* _TRY IT_
All lines holding the word "Zahlen" are to be copied from the records beneath.

■ ■ ■ ■ ■

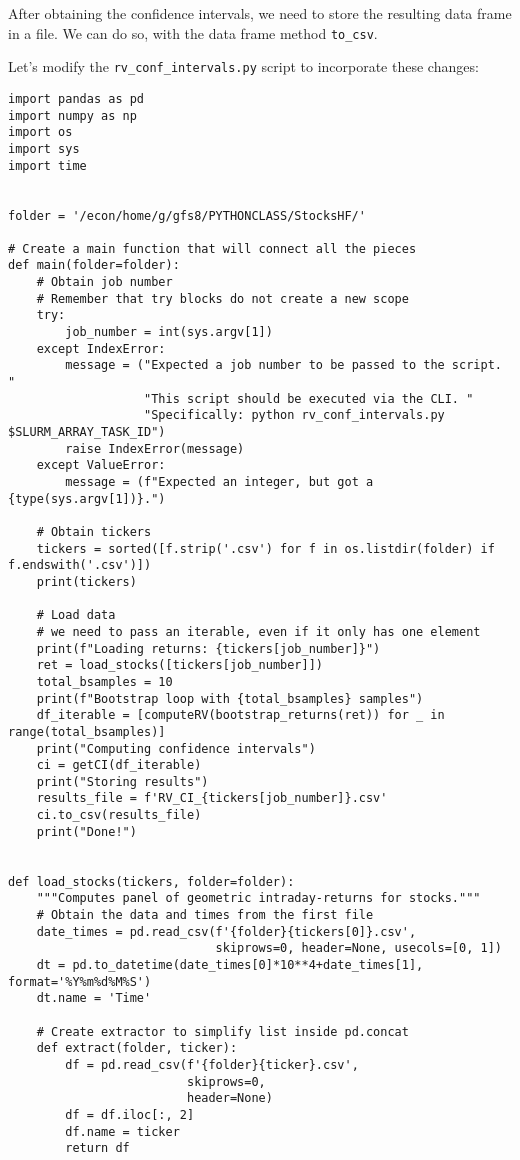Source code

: \documentclass[12pt, a4paper]{article}
\begin{document}
After obtaining the confidence intervals, we need to store the resulting data frame in a file.
We can do so, with the data frame method \texttt{to\_csv}.

Let's modify the \texttt{rv\_conf\_intervals.py} script to incorporate these changes:
\lstset{language=jupyter-python,label= ,caption= ,captionpos=b,numbers=none}
\begin{lstlisting}
import pandas as pd
import numpy as np
import os
import sys
import time


folder = '/econ/home/g/gfs8/PYTHONCLASS/StocksHF/'

# Create a main function that will connect all the pieces
def main(folder=folder):
    # Obtain job number
    # Remember that try blocks do not create a new scope
    try:
        job_number = int(sys.argv[1])
    except IndexError:
        message = ("Expected a job number to be passed to the script. "
                   "This script should be executed via the CLI. "
                   "Specifically: python rv_conf_intervals.py $SLURM_ARRAY_TASK_ID")
        raise IndexError(message)
    except ValueError:
        message = (f"Expected an integer, but got a {type(sys.argv[1])}.")

    # Obtain tickers
    tickers = sorted([f.strip('.csv') for f in os.listdir(folder) if f.endswith('.csv')])
    print(tickers)

    # Load data
    # we need to pass an iterable, even if it only has one element
    print(f"Loading returns: {tickers[job_number]}")
    ret = load_stocks([tickers[job_number]])
    total_bsamples = 10
    print(f"Bootstrap loop with {total_bsamples} samples")
    df_iterable = [computeRV(bootstrap_returns(ret)) for _ in range(total_bsamples)]
    print("Computing confidence intervals")
    ci = getCI(df_iterable)
    print("Storing results")
    results_file = f'RV_CI_{tickers[job_number]}.csv'
    ci.to_csv(results_file)
    print("Done!")


def load_stocks(tickers, folder=folder):
    """Computes panel of geometric intraday-returns for stocks."""
    # Obtain the data and times from the first file
    date_times = pd.read_csv(f'{folder}{tickers[0]}.csv',
                             skiprows=0, header=None, usecols=[0, 1])
    dt = pd.to_datetime(date_times[0]*10**4+date_times[1], format='%Y%m%d%M%S')
    dt.name = 'Time'

    # Create extractor to simplify list inside pd.concat
    def extract(folder, ticker):
        df = pd.read_csv(f'{folder}{ticker}.csv',
                         skiprows=0,
                         header=None)
        df = df.iloc[:, 2]
        df.name = ticker
        return df


\end{lstlisting}
\end{document}
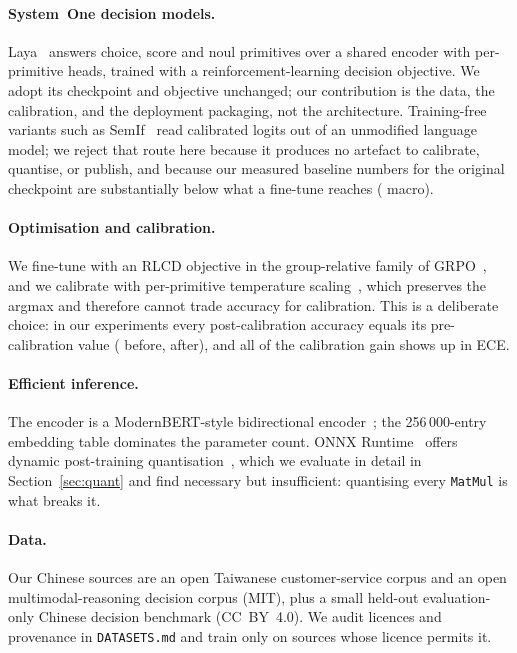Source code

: \documentclass[11pt,a4paper]{article}
\begin{document}
\paragraph{System~One decision models.} Laya~\cite{laya} answers choice, score and noul primitives over a shared encoder with per-primitive heads, trained with a reinforcement-learning decision objective. We adopt its checkpoint and objective unchanged; our contribution is the data, the calibration, and the deployment packaging, not the architecture. Training-free variants such as SemIf~\cite{semif} read calibrated logits out of an unmodified language model; we reject that route here because it produces no artefact to calibrate, quantise, or publish, and because our measured baseline numbers for the original checkpoint are substantially below what a fine-tune reaches (\OrigAccMacro{} macro).

\paragraph{Optimisation and calibration.} We fine-tune with an RLCD objective in the group-relative family of GRPO~\cite{grpo}, and we calibrate with per-primitive temperature scaling~\cite{calibrated}, which preserves the argmax and therefore cannot trade accuracy for calibration. This is a deliberate choice: in our experiments every post-calibration accuracy equals its pre-calibration value (\MacroAccBefore{} before, \MacroAcc{} after), and all of the calibration gain shows up in ECE.

\paragraph{Efficient inference.} The encoder is a ModernBERT-style bidirectional encoder~\cite{modernbert}; the 256\,000-entry embedding table dominates the parameter count. ONNX Runtime~\cite{onnxruntime} offers dynamic post-training quantisation~\cite{dynamicquant}, which we evaluate in detail in Section~\ref{sec:quant} and find necessary but insufficient: quantising every \texttt{MatMul} is what breaks it.

\paragraph{Data.} Our Chinese sources are an open Taiwanese customer-service corpus and an open multimodal-reasoning decision corpus (MIT), plus a small held-out evaluation-only Chinese decision benchmark (CC~BY~4.0). We audit licences and provenance in \texttt{DATASETS.md} and train only on sources whose licence permits it.
\end{document}
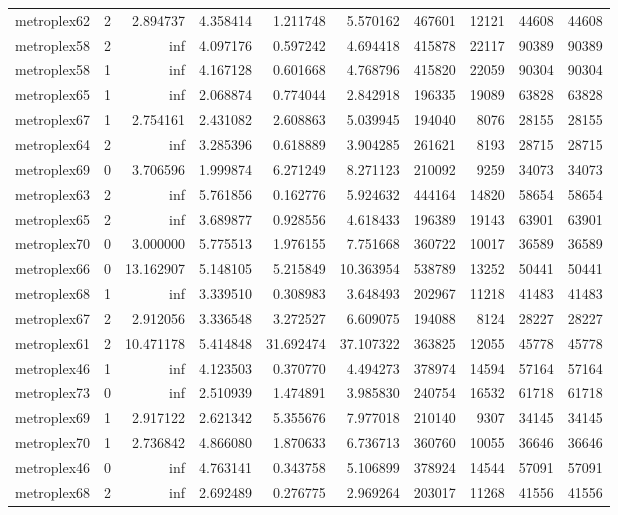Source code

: \begin{longtable}{|l|r|r|r|r|r|r|r|r|r|}
metroplex62 & 2 & 2.894737 & 4.358414 & 1.211748 & 5.570162 & 467601 & 12121 & 44608 & 44608 \\
metroplex58 & 2 & inf & 4.097176 & 0.597242 & 4.694418 & 415878 & 22117 & 90389 & 90389 \\
metroplex58 & 1 & inf & 4.167128 & 0.601668 & 4.768796 & 415820 & 22059 & 90304 & 90304 \\
metroplex65 & 1 & inf & 2.068874 & 0.774044 & 2.842918 & 196335 & 19089 & 63828 & 63828 \\
metroplex67 & 1 & 2.754161 & 2.431082 & 2.608863 & 5.039945 & 194040 & 8076 & 28155 & 28155 \\
metroplex64 & 2 & inf & 3.285396 & 0.618889 & 3.904285 & 261621 & 8193 & 28715 & 28715 \\
metroplex69 & 0 & 3.706596 & 1.999874 & 6.271249 & 8.271123 & 210092 & 9259 & 34073 & 34073 \\
metroplex63 & 2 & inf & 5.761856 & 0.162776 & 5.924632 & 444164 & 14820 & 58654 & 58654 \\
metroplex65 & 2 & inf & 3.689877 & 0.928556 & 4.618433 & 196389 & 19143 & 63901 & 63901 \\
metroplex70 & 0 & 3.000000 & 5.775513 & 1.976155 & 7.751668 & 360722 & 10017 & 36589 & 36589 \\
metroplex66 & 0 & 13.162907 & 5.148105 & 5.215849 & 10.363954 & 538789 & 13252 & 50441 & 50441 \\
metroplex68 & 1 & inf & 3.339510 & 0.308983 & 3.648493 & 202967 & 11218 & 41483 & 41483 \\
metroplex67 & 2 & 2.912056 & 3.336548 & 3.272527 & 6.609075 & 194088 & 8124 & 28227 & 28227 \\
metroplex61 & 2 & 10.471178 & 5.414848 & 31.692474 & 37.107322 & 363825 & 12055 & 45778 & 45778 \\
metroplex46 & 1 & inf & 4.123503 & 0.370770 & 4.494273 & 378974 & 14594 & 57164 & 57164 \\
metroplex73 & 0 & inf & 2.510939 & 1.474891 & 3.985830 & 240754 & 16532 & 61718 & 61718 \\
metroplex69 & 1 & 2.917122 & 2.621342 & 5.355676 & 7.977018 & 210140 & 9307 & 34145 & 34145 \\
metroplex70 & 1 & 2.736842 & 4.866080 & 1.870633 & 6.736713 & 360760 & 10055 & 36646 & 36646 \\
metroplex46 & 0 & inf & 4.763141 & 0.343758 & 5.106899 & 378924 & 14544 & 57091 & 57091 \\
metroplex68 & 2 & inf & 2.692489 & 0.276775 & 2.969264 & 203017 & 11268 & 41556 & 41556 \\

\end{longtable}
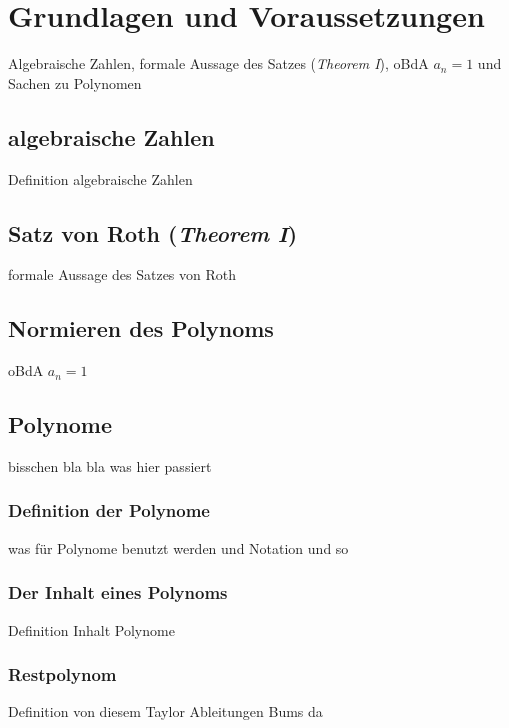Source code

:\documentclass[11pt]{article}
\begin{document}
    \section{Grundlagen und Voraussetzungen}
    \label{sec:basics}
        Algebraische Zahlen, formale Aussage des Satzes (\emph{Theorem I}), oBdA $a_n = 1$ und Sachen zu Polynomen
        
        \subsection{algebraische Zahlen}
        \label{subsec:algebraic-numbers}
            Definition algebraische Zahlen
        
        \subsection{Satz von Roth (\emph{Theorem I})}
        \label{subsec:th1}
            formale Aussage des Satzes von Roth
        
        \subsection{Normieren des Polynoms}
        \label{subsec:norm-poly}
            oBdA $a_n = 1$
        
        \subsection{Polynome}
        \label{subsec:polynomials}
            bisschen bla bla was hier passiert
        
            \subsubsection{Definition der Polynome}
            \label{subsubsec:poly-def}
                \textrm{was für Polynome benutzt werden und Notation und so}
            
            \subsubsection{Der Inhalt eines Polynoms}
            \label{subsubsec:content-poly}
                Definition Inhalt Polynome
            
            \subsubsection{Restpolynom}
            \label{subsubsec:rem-poly}
                Definition von diesem Taylor Ableitungen Bums da
            
\end{document}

■ ■ ■ ■ ■

* _ANSWER FOR THIS EXERCISE_
        Algebraische Zahlen, formale Aussage des Satzes (\emph{Theorem I}), oBdA $a_n = 1$ und Sachen zu Polynomen
        \subsection{algebraische Zahlen}
            Definition algebraische Zahlen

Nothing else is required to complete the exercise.